◆ **Work item**
If a line in the listing below has the string "graph", copy it out.

◆ **Extracted material**
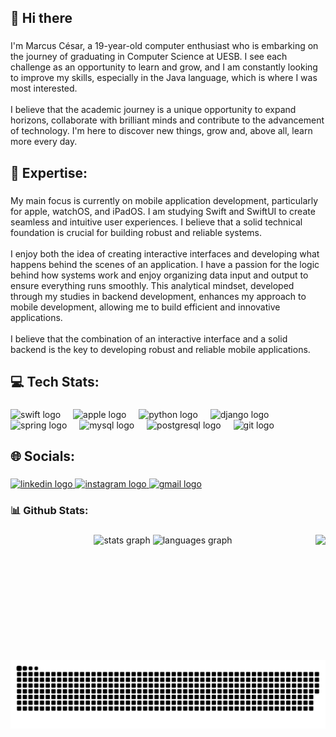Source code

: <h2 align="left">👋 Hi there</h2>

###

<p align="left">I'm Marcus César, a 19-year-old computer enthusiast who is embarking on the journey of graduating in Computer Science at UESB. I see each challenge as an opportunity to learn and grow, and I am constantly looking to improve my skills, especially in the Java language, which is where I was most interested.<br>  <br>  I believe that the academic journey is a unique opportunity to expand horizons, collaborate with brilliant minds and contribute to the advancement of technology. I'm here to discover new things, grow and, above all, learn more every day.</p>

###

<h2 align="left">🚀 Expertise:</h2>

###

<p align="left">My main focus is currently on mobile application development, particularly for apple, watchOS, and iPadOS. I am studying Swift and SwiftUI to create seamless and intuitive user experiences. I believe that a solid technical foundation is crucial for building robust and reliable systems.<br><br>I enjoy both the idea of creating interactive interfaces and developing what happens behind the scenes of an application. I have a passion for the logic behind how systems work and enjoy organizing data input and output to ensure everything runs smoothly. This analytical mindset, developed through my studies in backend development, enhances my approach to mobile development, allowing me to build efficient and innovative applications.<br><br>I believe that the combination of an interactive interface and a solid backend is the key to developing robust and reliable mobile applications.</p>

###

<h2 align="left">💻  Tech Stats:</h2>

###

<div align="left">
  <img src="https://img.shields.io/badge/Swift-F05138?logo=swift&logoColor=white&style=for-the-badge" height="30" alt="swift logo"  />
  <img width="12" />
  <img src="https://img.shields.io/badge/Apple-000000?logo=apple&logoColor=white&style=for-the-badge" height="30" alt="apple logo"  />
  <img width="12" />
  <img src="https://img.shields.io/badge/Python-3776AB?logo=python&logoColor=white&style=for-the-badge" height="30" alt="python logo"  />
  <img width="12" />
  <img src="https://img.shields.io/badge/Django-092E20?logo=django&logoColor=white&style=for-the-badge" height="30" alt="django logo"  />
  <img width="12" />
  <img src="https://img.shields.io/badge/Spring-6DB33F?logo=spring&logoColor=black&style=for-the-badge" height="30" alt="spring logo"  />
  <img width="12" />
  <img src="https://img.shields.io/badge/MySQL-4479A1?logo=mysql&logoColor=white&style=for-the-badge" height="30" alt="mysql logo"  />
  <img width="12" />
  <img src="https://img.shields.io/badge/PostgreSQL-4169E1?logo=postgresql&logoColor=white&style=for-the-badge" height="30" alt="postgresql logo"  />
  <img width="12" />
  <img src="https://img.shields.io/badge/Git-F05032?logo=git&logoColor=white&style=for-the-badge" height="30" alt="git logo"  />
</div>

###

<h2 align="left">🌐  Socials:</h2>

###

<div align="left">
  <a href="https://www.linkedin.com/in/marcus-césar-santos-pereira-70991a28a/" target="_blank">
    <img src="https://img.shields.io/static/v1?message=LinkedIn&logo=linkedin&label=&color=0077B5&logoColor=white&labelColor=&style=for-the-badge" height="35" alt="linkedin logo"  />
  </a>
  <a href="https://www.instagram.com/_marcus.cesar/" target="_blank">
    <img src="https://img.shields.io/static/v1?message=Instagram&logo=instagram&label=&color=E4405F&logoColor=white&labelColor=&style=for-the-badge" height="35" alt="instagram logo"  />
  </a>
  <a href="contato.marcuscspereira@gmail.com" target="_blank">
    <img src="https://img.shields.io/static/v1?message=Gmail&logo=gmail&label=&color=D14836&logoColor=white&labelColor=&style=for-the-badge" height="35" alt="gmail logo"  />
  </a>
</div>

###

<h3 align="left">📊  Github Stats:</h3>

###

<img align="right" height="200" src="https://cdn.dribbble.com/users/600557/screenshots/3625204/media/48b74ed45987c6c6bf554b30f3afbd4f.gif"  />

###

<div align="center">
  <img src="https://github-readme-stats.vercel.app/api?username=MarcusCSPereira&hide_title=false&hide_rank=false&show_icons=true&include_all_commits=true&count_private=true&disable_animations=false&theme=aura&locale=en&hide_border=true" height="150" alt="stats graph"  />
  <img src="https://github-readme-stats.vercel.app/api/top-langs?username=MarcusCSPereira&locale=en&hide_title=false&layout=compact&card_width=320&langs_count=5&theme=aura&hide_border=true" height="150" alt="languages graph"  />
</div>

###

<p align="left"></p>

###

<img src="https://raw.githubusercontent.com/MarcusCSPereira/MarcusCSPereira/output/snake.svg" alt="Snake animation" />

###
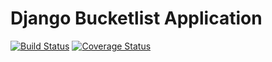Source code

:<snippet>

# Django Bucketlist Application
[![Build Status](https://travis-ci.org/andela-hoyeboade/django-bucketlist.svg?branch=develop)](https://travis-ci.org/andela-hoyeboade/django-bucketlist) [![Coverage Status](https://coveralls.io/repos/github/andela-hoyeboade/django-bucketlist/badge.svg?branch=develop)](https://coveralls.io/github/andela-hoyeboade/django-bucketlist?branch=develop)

◆ **Result**
  <img src="https://github-readme-stats.vercel.app/api?username=MarcusCSPereira&hide_title=false&hide_rank=false&show_icons=true&include_all_commits=true&count_private=true&disable_animations=false&theme=aura&locale=en&hide_border=true" height="150" alt="stats graph"  />
  <img src="https://github-readme-stats.vercel.app/api/top-langs?username=MarcusCSPereira&locale=en&hide_title=false&layout=compact&card_width=320&langs_count=5&theme=aura&hide_border=true" height="150" alt="languages graph"  />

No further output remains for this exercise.